> _Task item_: What is needed here is an exact transcription of all the entries.

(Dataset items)
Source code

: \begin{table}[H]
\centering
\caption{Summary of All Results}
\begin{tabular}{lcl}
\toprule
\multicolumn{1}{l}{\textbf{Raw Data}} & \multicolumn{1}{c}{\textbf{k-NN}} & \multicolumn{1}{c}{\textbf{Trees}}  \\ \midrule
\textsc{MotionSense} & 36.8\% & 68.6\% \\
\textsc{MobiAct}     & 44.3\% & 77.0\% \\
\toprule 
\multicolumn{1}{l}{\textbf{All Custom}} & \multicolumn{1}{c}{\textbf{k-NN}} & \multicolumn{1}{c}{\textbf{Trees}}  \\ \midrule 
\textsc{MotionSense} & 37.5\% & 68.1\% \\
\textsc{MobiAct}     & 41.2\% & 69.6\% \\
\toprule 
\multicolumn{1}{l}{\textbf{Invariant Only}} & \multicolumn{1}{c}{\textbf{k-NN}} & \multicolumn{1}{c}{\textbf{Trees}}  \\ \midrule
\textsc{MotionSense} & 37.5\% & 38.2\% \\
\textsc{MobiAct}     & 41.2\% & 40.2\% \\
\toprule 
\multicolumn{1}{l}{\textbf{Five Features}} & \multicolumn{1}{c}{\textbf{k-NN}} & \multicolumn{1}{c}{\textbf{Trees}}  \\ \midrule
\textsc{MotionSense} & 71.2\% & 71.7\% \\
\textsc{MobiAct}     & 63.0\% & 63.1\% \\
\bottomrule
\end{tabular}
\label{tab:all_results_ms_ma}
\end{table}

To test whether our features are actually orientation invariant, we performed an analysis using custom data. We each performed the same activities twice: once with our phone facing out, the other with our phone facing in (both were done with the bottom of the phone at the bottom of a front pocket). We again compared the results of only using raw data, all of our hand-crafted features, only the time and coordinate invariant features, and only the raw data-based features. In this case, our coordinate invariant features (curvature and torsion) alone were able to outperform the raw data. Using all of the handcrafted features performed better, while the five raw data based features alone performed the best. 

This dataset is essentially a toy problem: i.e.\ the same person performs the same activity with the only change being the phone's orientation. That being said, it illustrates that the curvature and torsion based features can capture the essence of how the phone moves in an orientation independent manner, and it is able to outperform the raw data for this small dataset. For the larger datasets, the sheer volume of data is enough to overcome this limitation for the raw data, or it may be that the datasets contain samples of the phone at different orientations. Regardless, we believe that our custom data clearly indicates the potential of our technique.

> _Reply to the exercise_:
Source code

: \begin{table}[H]
\centering
\caption{Summary of All Results}
\begin{tabular}{lcl}
\toprule
\multicolumn{1}{l}{\textbf{Raw Data}} & \multicolumn{1}{c}{\textbf{k-NN}} & \multicolumn{1}{c}{\textbf{Trees}}  \\ \midrule
\textsc{MotionSense} & 36.8\% & 68.6\% \\
\textsc{MobiAct}     & 44.3\% & 77.0\% \\
\toprule 
\multicolumn{1}{l}{\textbf{All Custom}} & \multicolumn{1}{c}{\textbf{k-NN}} & \multicolumn{1}{c}{\textbf{Trees}}  \\ \midrule 
\textsc{MotionSense} & 37.5\% & 68.1\% \\
\textsc{MobiAct}     & 41.2\% & 69.6\% \\
\toprule 
\multicolumn{1}{l}{\textbf{Invariant Only}} & \multicolumn{1}{c}{\textbf{k-NN}} & \multicolumn{1}{c}{\textbf{Trees}}  \\ \midrule
\textsc{MotionSense} & 37.5\% & 38.2\% \\
\textsc{MobiAct}     & 41.2\% & 40.2\% \\
\toprule 
\multicolumn{1}{l}{\textbf{Five Features}} & \multicolumn{1}{c}{\textbf{k-NN}} & \multicolumn{1}{c}{\textbf{Trees}}  \\ \midrule
\textsc{MotionSense} & 71.2\% & 71.7\% \\
\textsc{MobiAct}     & 63.0\% & 63.1\% \\
\bottomrule
\end{tabular}
\label{tab:all_results_ms_ma}
\end{table}

To test whether our features are actually orientation invariant, we performed an analysis using custom data. We each performed the same activities twice: once with our phone facing out, the other with our phone facing in (both were done with the bottom of the phone at the bottom of a front pocket). We again compared the results of only using raw data, all of our hand-crafted features, only the time and coordinate invariant features, and only the raw data-based features. In this case, our coordinate invariant features (curvature and torsion) alone were able to outperform the raw data. Using all of the handcrafted features performed better, while the five raw data based features alone performed the best. 

This dataset is essentially a toy problem: i.e.\ the same person performs the same activity with the only change being the phone's orientation. That being said, it illustrates that the curvature and torsion based features can capture the essence of how the phone moves in an orientation independent manner, and it is able to outperform the raw data for this small dataset. For the larger datasets, the sheer volume of data is enough to overcome this limitation for the raw data, or it may be that the datasets contain samples of the phone at different orientations. Regardless, we believe that our custom data clearly indicates the potential of our technique.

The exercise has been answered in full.